Nos anos da Abertura Política, a caminho do governo Figueiredo, ressurge o personagem de
Migliaccio em Maneco, o Super Tio, e há o confronto com o pai das crianças, o empresário que se preocupa
com os negócios e detesta a presença do tio “maluco”. Merece atenção o automóvel de Maneco, que anda
precariamente, com explosões a todo momento e partes do carro que se soltam pela estrada – caindo aos
pedaços. Trata-se de um veículo disfuncional, colorido, que solta fumaça de cores diferentes, com
destaque para o rosa, psicodélico, evocando uma estética hippie. O carro, um dos emblemas do “milagre”
e da indústria automobilística brasileira, vital para a economia do país desde os tempos de Juscelino
Kubitschek até os anos pós-1964, é em Maneco o oposto do ideal de sucesso econômico e de um mundo
de competitividade. Destoa, assim, dos carros conversíveis caríssimos que abundam nas pornochanchadas,
nas quais os pressupostos de desempenho econômico e sexual são tão caros. “O automóvel erigia-se em
símbolo de status da nova classe média determinando seu modo de vida e o estilo da arquitetura urbana.
Os sobradinhos-classe média erguiam-se a partir do espaço do automóvel para o qual era reservada a
entrava principal” (KUCINSKI, 1982, p. 25). Assim, Maneco tem uma espécie de missão: incutir alguma
rebeldia no espírito dos sobrinhos, tão cercados pelo mundo de competitividade / alta produtividade de
seu pai industrial.
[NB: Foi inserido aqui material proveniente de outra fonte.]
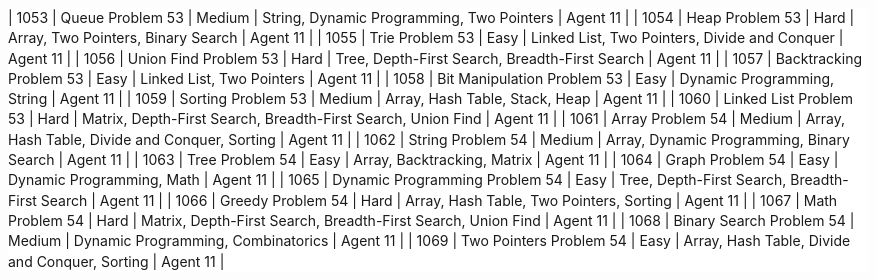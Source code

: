 | 1053 | Queue Problem 53 | Medium | String, Dynamic Programming, Two Pointers | Agent 11 |
| 1054 | Heap Problem 53 | Hard | Array, Two Pointers, Binary Search | Agent 11 |
| 1055 | Trie Problem 53 | Easy | Linked List, Two Pointers, Divide and Conquer | Agent 11 |
| 1056 | Union Find Problem 53 | Hard | Tree, Depth-First Search, Breadth-First Search | Agent 11 |
| 1057 | Backtracking Problem 53 | Easy | Linked List, Two Pointers | Agent 11 |
| 1058 | Bit Manipulation Problem 53 | Easy | Dynamic Programming, String | Agent 11 |
| 1059 | Sorting Problem 53 | Medium | Array, Hash Table, Stack, Heap | Agent 11 |
| 1060 | Linked List Problem 53 | Hard | Matrix, Depth-First Search, Breadth-First Search, Union Find | Agent 11 |
| 1061 | Array Problem 54 | Medium | Array, Hash Table, Divide and Conquer, Sorting | Agent 11 |
| 1062 | String Problem 54 | Medium | Array, Dynamic Programming, Binary Search | Agent 11 |
| 1063 | Tree Problem 54 | Easy | Array, Backtracking, Matrix | Agent 11 |
| 1064 | Graph Problem 54 | Easy | Dynamic Programming, Math | Agent 11 |
| 1065 | Dynamic Programming Problem 54 | Easy | Tree, Depth-First Search, Breadth-First Search | Agent 11 |
| 1066 | Greedy Problem 54 | Hard | Array, Hash Table, Two Pointers, Sorting | Agent 11 |
| 1067 | Math Problem 54 | Hard | Matrix, Depth-First Search, Breadth-First Search, Union Find | Agent 11 |
| 1068 | Binary Search Problem 54 | Medium | Dynamic Programming, Combinatorics | Agent 11 |
| 1069 | Two Pointers Problem 54 | Easy | Array, Hash Table, Divide and Conquer, Sorting | Agent 11 |
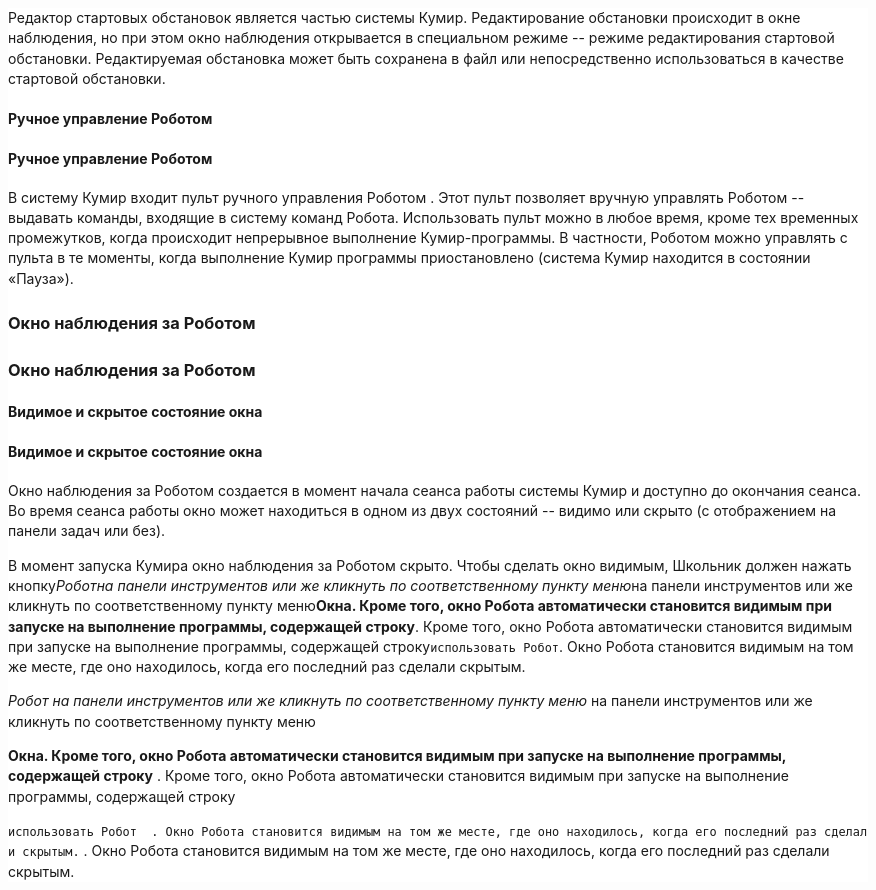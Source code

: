 Редактор стартовых обстановок является частью системы Кумир. Редактирование обстановки 
			происходит в окне наблюдения, но при этом окно наблюдения открывается в специальном режиме -- 
			режиме редактирования стартовой обстановки. Редактируемая обстановка может 
			быть сохранена в файл или непосредственно использоваться в качестве стартовой обстановки.

#### Ручное управление Роботом

#### Ручное управление Роботом

В систему Кумир входит пульт ручного управления Роботом . Этот пульт
			позволяет вручную управлять Роботом -- выдавать команды, входящие в систему команд Робота. Использовать пульт можно в любое время, кроме 
			тех временных промежутков, когда происходит непрерывное выполнение Кумир-программы. В частности, Роботом можно управлять с пульта 
			в те моменты, когда выполнение Кумир программы приостановлено (система Кумир находится в состоянии «Пауза»).

### Окно наблюдения за Роботом

### Окно наблюдения за Роботом

#### Видимое и скрытое состояние окна

#### Видимое и скрытое состояние окна

Окно наблюдения за Роботом создается в момент начала сеанса работы системы Кумир
				и доступно до окончания сеанса. Во время сеанса работы окно может находиться в одном
				из двух состояний -- видимо или скрыто (с отображением на панели задач или без).

В момент запуска Кумира окно наблюдения за Роботом скрыто. Чтобы сделать окно видимым, 
				Школьник должен нажать кнопку*Роботна панели инструментов или же 
				кликнуть по соответственному пункту меню*на панели инструментов или же 
				кликнуть по соответственному пункту меню**Окна. Кроме того, окно Робота автоматически становится 
				видимым при запуске на выполнение программы, содержащей строку**. Кроме того, окно Робота автоматически становится 
				видимым при запуске на выполнение программы, содержащей строку`использовать Робот`.
				Окно Робота становится видимым на том же месте, где оно находилось, когда его последний раз сделали скрытым.

*Робот на панели инструментов или же 
				кликнуть по соответственному пункту меню*
на панели инструментов или же 
				кликнуть по соответственному пункту меню

**Окна. Кроме того, окно Робота автоматически становится 
				видимым при запуске на выполнение программы, содержащей строку**
. Кроме того, окно Робота автоматически становится 
				видимым при запуске на выполнение программы, содержащей строку

`использовать Робот 
				 .
				Окно Робота становится видимым на том же месте, где оно находилось, когда его последний раз сделали скрытым.`
.
				Окно Робота становится видимым на том же месте, где оно находилось, когда его последний раз сделали скрытым.
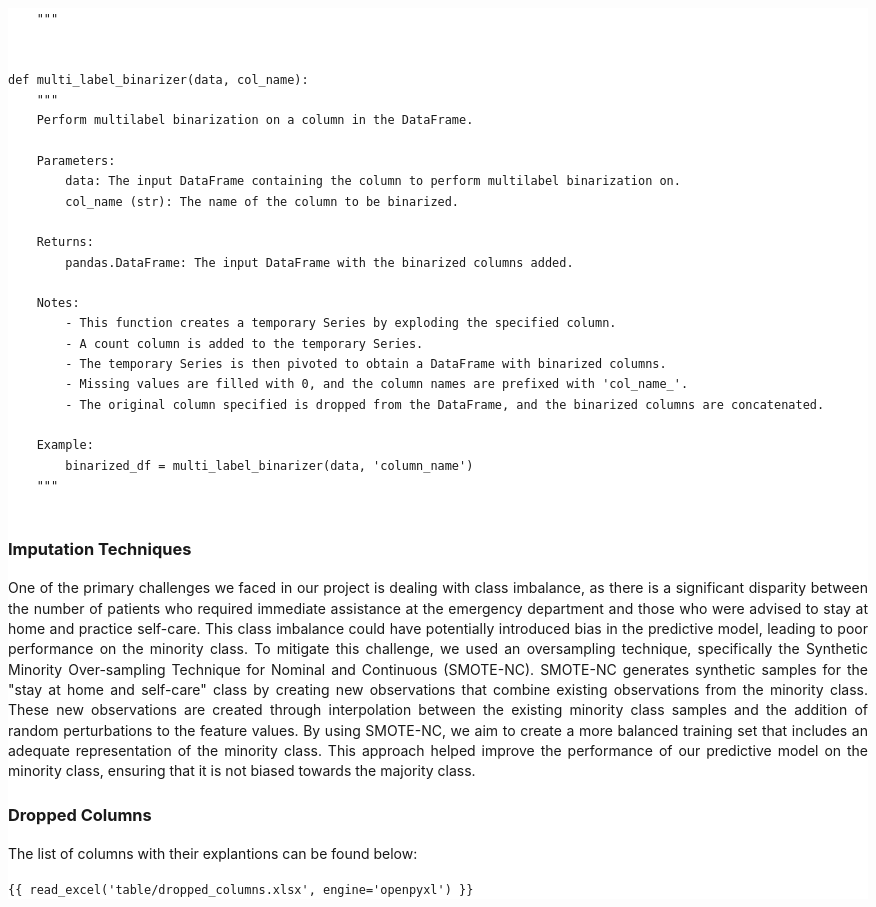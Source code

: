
 ```
    """


def multi_label_binarizer(data, col_name):
    """
    Perform multilabel binarization on a column in the DataFrame.

    Parameters:
        data: The input DataFrame containing the column to perform multilabel binarization on.
        col_name (str): The name of the column to be binarized.

    Returns:
        pandas.DataFrame: The input DataFrame with the binarized columns added.

    Notes:
        - This function creates a temporary Series by exploding the specified column.
        - A count column is added to the temporary Series.
        - The temporary Series is then pivoted to obtain a DataFrame with binarized columns.
        - Missing values are filled with 0, and the column names are prefixed with 'col_name_'.
        - The original column specified is dropped from the DataFrame, and the binarized columns are concatenated.

    Example:
        binarized_df = multi_label_binarizer(data, 'column_name')
    """


```

### Imputation Techniques 

<div style="text-align: justify;">
One of the primary challenges we faced in our project is dealing with class imbalance, as there is a significant disparity between the number of patients who required immediate assistance at the emergency department and those who were advised to stay at home and practice self-care. This class imbalance could have potentially introduced bias in the predictive model, leading to poor performance on the minority class. To mitigate this challenge, we used an oversampling technique, specifically the Synthetic Minority Over-sampling Technique for Nominal and Continuous (SMOTE-NC). SMOTE-NC generates synthetic samples for the "stay at home and self-care" class by creating new observations that combine existing observations from the minority class. These new observations are created through interpolation between the existing minority class samples and the addition of random perturbations to the feature values. By using SMOTE-NC, we aim to create a more balanced training set that includes an adequate representation of the minority class. This approach helped improve the performance of our predictive model on the minority class, ensuring that it is not biased towards the majority class.
</div>

### Dropped Columns

The list of columns with their explantions can be found below:

```
{{ read_excel('table/dropped_columns.xlsx', engine='openpyxl') }}
```
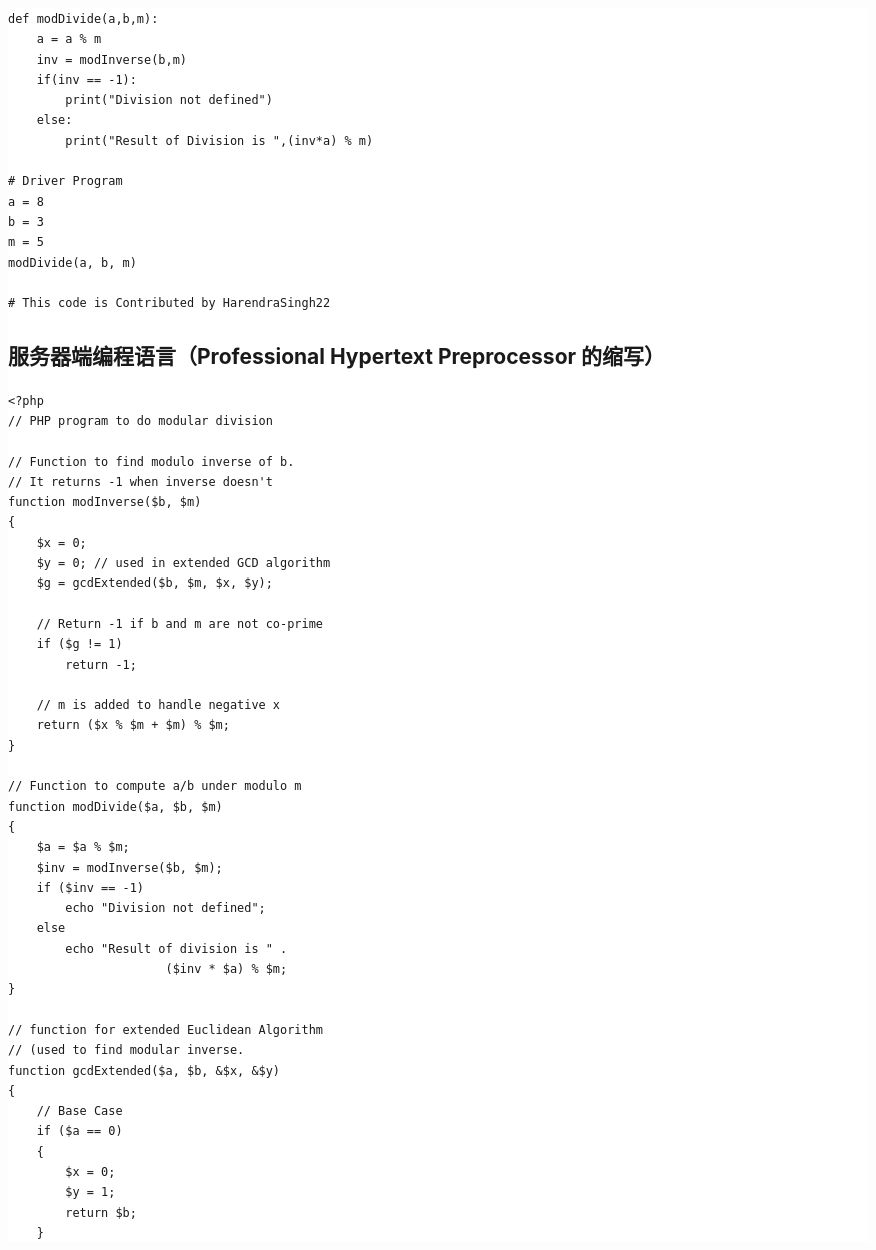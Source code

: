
 ```
def modDivide(a,b,m):
    a = a % m
    inv = modInverse(b,m)
    if(inv == -1):
        print("Division not defined")
    else:
        print("Result of Division is ",(inv*a) % m)

# Driver Program
a = 8
b = 3
m = 5
modDivide(a, b, m)

# This code is Contributed by HarendraSingh22
```

## 服务器端编程语言（Professional Hypertext Preprocessor 的缩写）

```
<?php
// PHP program to do modular division

// Function to find modulo inverse of b.
// It returns -1 when inverse doesn't
function modInverse($b, $m)
{
    $x = 0;
    $y = 0; // used in extended GCD algorithm
    $g = gcdExtended($b, $m, $x, $y);

    // Return -1 if b and m are not co-prime
    if ($g != 1)
        return -1;

    // m is added to handle negative x
    return ($x % $m + $m) % $m;
}

// Function to compute a/b under modulo m
function modDivide($a, $b, $m)
{
    $a = $a % $m;
    $inv = modInverse($b, $m);
    if ($inv == -1)
        echo "Division not defined";
    else
        echo "Result of division is " .
                      ($inv * $a) % $m;
}

// function for extended Euclidean Algorithm
// (used to find modular inverse.
function gcdExtended($a, $b, &$x, &$y)
{
    // Base Case
    if ($a == 0)
    {
        $x = 0;
        $y = 1;
        return $b;
    }

```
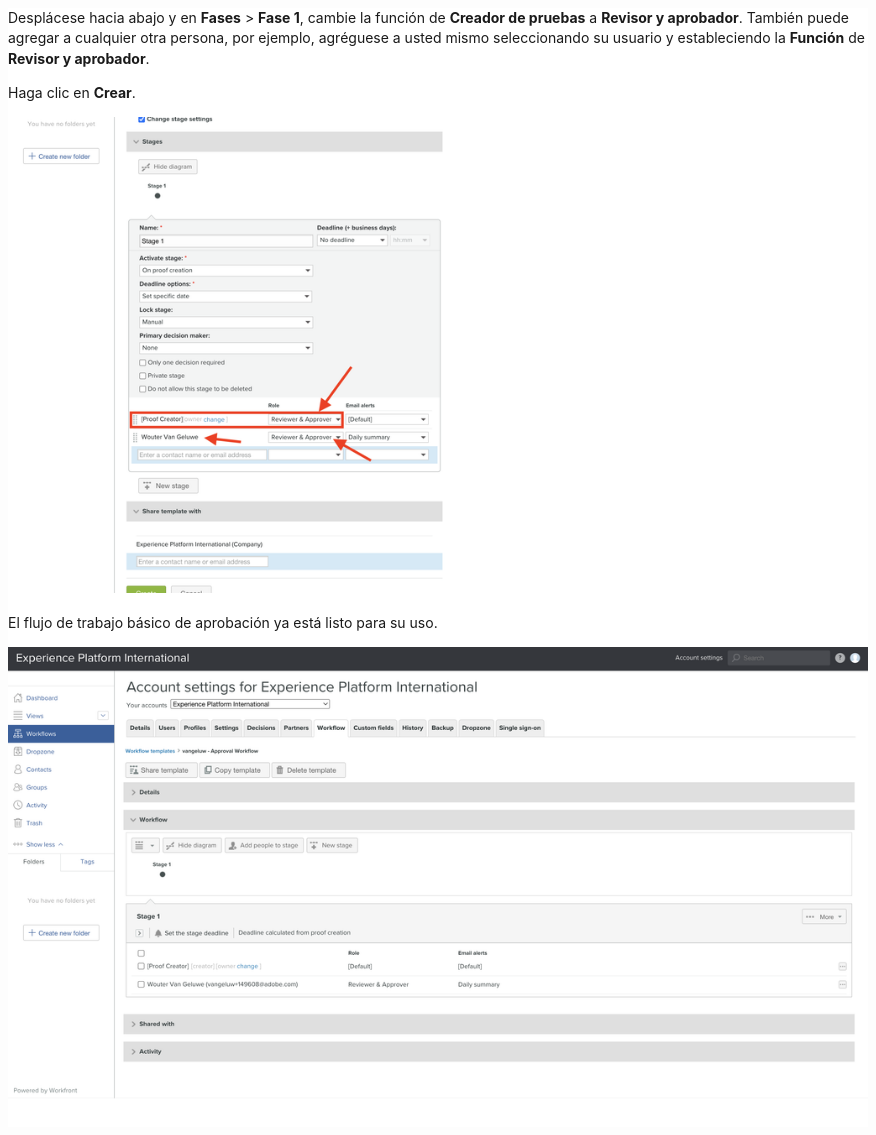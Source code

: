 Desplácese hacia abajo y en **Fases** > **Fase 1**, cambie la función de **Creador de pruebas** a **Revisor y aprobador**. También puede agregar a cualquier otra persona, por ejemplo, agréguese a usted mismo seleccionando su usuario y estableciendo la **Función** de **Revisor y aprobador**.

Haga clic en **Crear**.

![WF](./images/wfp4.png)

El flujo de trabajo básico de aprobación ya está listo para su uso.

![WF](./images/wfp5.png)
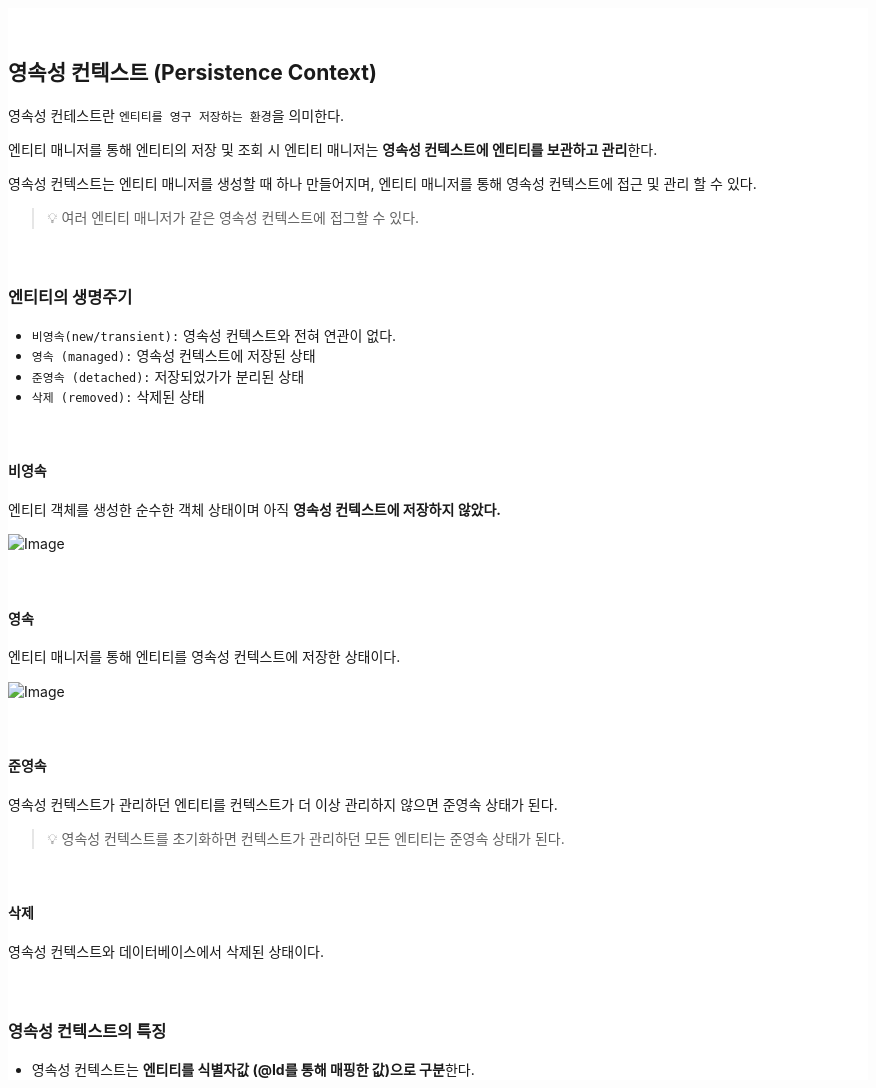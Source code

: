 <br>

## 영속성 컨텍스트 (Persistence Context)

영속성 컨테스트란 `엔티티를 영구 저장하는 환경`을 의미한다. 

엔티티 매니저를 통해 엔티티의 저장 및 조회 시 엔티티 매니저는 **영속성 컨텍스트에 엔티티를 보관하고 관리**한다. 


영속성 컨텍스트는 엔티티 매니저를 생성할 때 하나 만들어지며, 엔티티 매니저를 통해 영속성 컨텍스트에 접근 및 관리 할 수 있다. 

> 💡 여러 엔티티 매니저가 같은 영속성 컨텍스트에 접그할 수 있다. 


<br>

### 엔티티의 생명주기 

- `비영속(new/transient):` 영속성 컨텍스트와 전혀 연관이 없다.  
- `영속 (managed):` 영속성 컨텍스트에 저장된 상태
- `준영속 (detached):` 저장되었가가 분리된 상태
- `삭제 (removed):` 삭제된 상태

<br>

#### 비영속 

엔티티 객체를 생성한 순수한 객체 상태이며 아직 **영속성 컨텍스트에 저장하지 않았다.** 

![Image](https://github.com/user-attachments/assets/e6da5163-db12-466a-bd20-19d6efc4c402)

<br>

#### 영속 

엔티티 매니저를 통해 엔티티를 영속성 컨텍스트에 저장한 상태이다. 

![Image](https://github.com/user-attachments/assets/66583981-205f-448b-b706-4c0f59253239)

<br>

#### 준영속 

영속성 컨텍스트가 관리하던 엔티티를 컨텍스트가 더 이상 관리하지 않으면 준영속 상태가 된다.

> 💡 영속성 컨텍스트를 초기화하면 컨텍스트가 관리하던 모든 엔티티는 준영속 상태가 된다. 


<br>

#### 삭제 

영속성 컨텍스트와 데이터베이스에서 삭제된 상태이다. 

<br>

### 영속성 컨텍스트의 특징 

- 영속성 컨텍스트는 **엔티티를 식별자값 (@Id를 통해 매핑한 값)으로 구분**한다.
Sérvulo Siqueira (2010) comenta a importância de Migliaccio no cinema daquele
momento, por sua formação e sua visão crítica:
4
5
Após Aventuras com Tio Maneco e antes de Maneco, o Super Tio, Migliaccio realizou O Caçador de Fantasma (1975), segundo
longa com o personagem Maneco, no qual o tio aventureiro também atua como contraponto a uma sociedade materialista,
consumista e egoísta, encarnada no pai das crianças.
Caso de Em Família (Paulo Porto, 1971), Um Homem Sem Importância (Alberto Salvá, 1971), Na Boca da Noite (Walter Lima Jr,.
1971), André, a Cara e a Coragem (Xavier de Oliveira, 1971), dentre outras.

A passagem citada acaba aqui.